Thad remembered the knives and the pitchforks and the tension in the crowd when he and Sofiya had first arrived back in the village. He also remembered how poor the villagers had been and how wealthy he and Sofiya appeared to be.

“Tense,” he said.

“These are bad economic times.” Sofiya sat pale and regal in her chair. “The landowners wring every kopeck from the peasants in both Russia and in the Polish-Lithuanian Union, and they spend the coins on their own lavish lifestyles. They draft the young men into their armies and force the young women to work in their palaces. The common people are slaves in all but name.”

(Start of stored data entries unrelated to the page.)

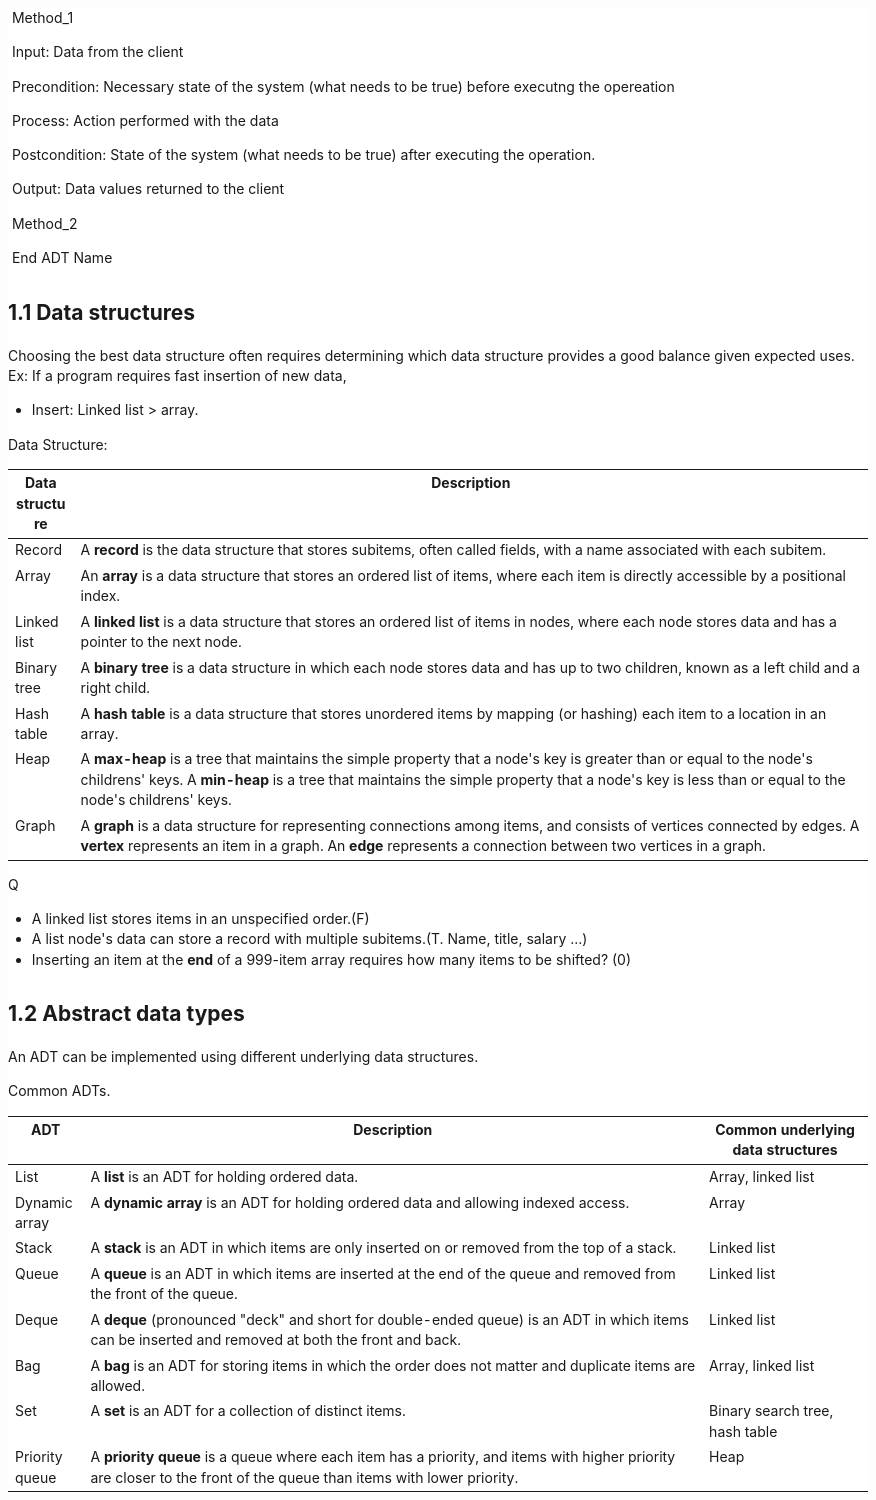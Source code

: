 ​			Method_1

​				Input: Data from the client

​				Precondition: Necessary state of the system (what needs to be true) before executng the opereation

​				Process: Action performed with the data

​				Postcondition: State of the system (what needs to be true) after executing the operation. 

​				Output: Data values returned to the client

​			Method_2

​	End ADT Name			

## 1.1 Data structures

Choosing the best data structure often requires determining which data structure provides a good balance given expected uses. Ex: If a program requires fast insertion of new data, 

- Insert: Linked list > array.

Data Structure: 

| Data structure | Description                                                  |
| -------------- | ------------------------------------------------------------ |
| Record         | A **record** is the data structure that stores subitems, often called fields, with a name associated with each subitem. |
| Array          | An **array** is a data structure that stores an ordered list of items, where each item is directly accessible by a positional index. |
| Linked list    | A **linked list** is a data structure that stores an ordered list of items in nodes, where each node stores data and has a pointer to the next node. |
| Binary tree    | A **binary tree** is a data structure in which each node stores data and has up to two children, known as a left child and a right child. |
| Hash table     | A **hash table** is a data structure that stores unordered items by mapping (or hashing) each item to a location in an array. |
| Heap           | A **max-heap** is a tree that maintains the simple property that a node's key is greater than or equal to the node's childrens' keys. A **min-heap** is a tree that maintains the simple property that a node's key is less than or equal to the node's childrens' keys. |
| Graph          | A **graph** is a data structure for representing connections among items, and consists of vertices connected by edges. A **vertex** represents an item in a graph. An **edge** represents a connection between two vertices in a graph. |

Q

- A linked list stores items in an unspecified order.(F)
- A list node's data can store a record with multiple subitems.(T. Name, title, salary ...)
- Inserting an item at the **end** of a 999-item array requires how many items to be shifted? (0)



## 1.2 Abstract data types

An ADT can be implemented using different underlying data structures. 

Common ADTs.

| ADT              | Description                                                  | Common underlying data structures |
| ---------------- | ------------------------------------------------------------ | --------------------------------- |
| List             | A **list** is an ADT for holding ordered data.               | Array, linked list                |
| Dynamic array    | A **dynamic array** is an ADT for holding ordered data and allowing indexed access. | Array                             |
| Stack            | A **stack** is an ADT in which items are only inserted on or removed from the top of a stack. | Linked list                       |
| Queue            | A **queue** is an ADT in which items are inserted at the end of the queue and removed from the front of the queue. | Linked list                       |
| Deque            | A **deque** (pronounced "deck" and short for double-ended queue) is an ADT in which items can be inserted and removed at both the front and back. | Linked list                       |
| Bag              | A **bag** is an ADT for storing items in which the order does not matter and duplicate items are allowed. | Array, linked list                |
| Set              | A **set** is an ADT for a collection of distinct items.      | Binary search tree, hash table    |
| Priority queue   | A **priority queue** is a queue where each item has a priority, and items with higher priority are closer to the front of the queue than items with lower priority. | Heap                              |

“You sound like you have experience with that,” Thad observed.

“I am a peasant, Mr. Sharpe,” she replied. “Does that shock you?”

“You don’t act like a peasant.”

“And you don’t act like a human being. The world is an incredible place.”

“Now, look-”

“At any rate,” Mr. Griffin interrupted through his speaker, “peasant resentment to this treatment is increasing. In addition, the Ukrainian Empire has fallen apart, and that has emboldened the peasants elsewhere. Vilnius is quiet, but farther out, feelings have become, to use your word, tense. No one has actually attacked a landowner’s stronghold yet, but the peasantry has begun to express its displeasure in other ways. Telegraph lines are cut. Herds owned by the landowner are raided by ‘wolves.’ Coaches are robbed. And the state-owned trains, ones that transport passengers and conscripted troops, are sabotaged. All of this, you see, is a roundabout way of saying that coach and train travel between here and Saint Petersburg has become dreadfully unreliable, and I’m afraid I cannot stomach the unreliable.” Mr. Griffin gave a chocolatey chuckle, as if he had made a private joke.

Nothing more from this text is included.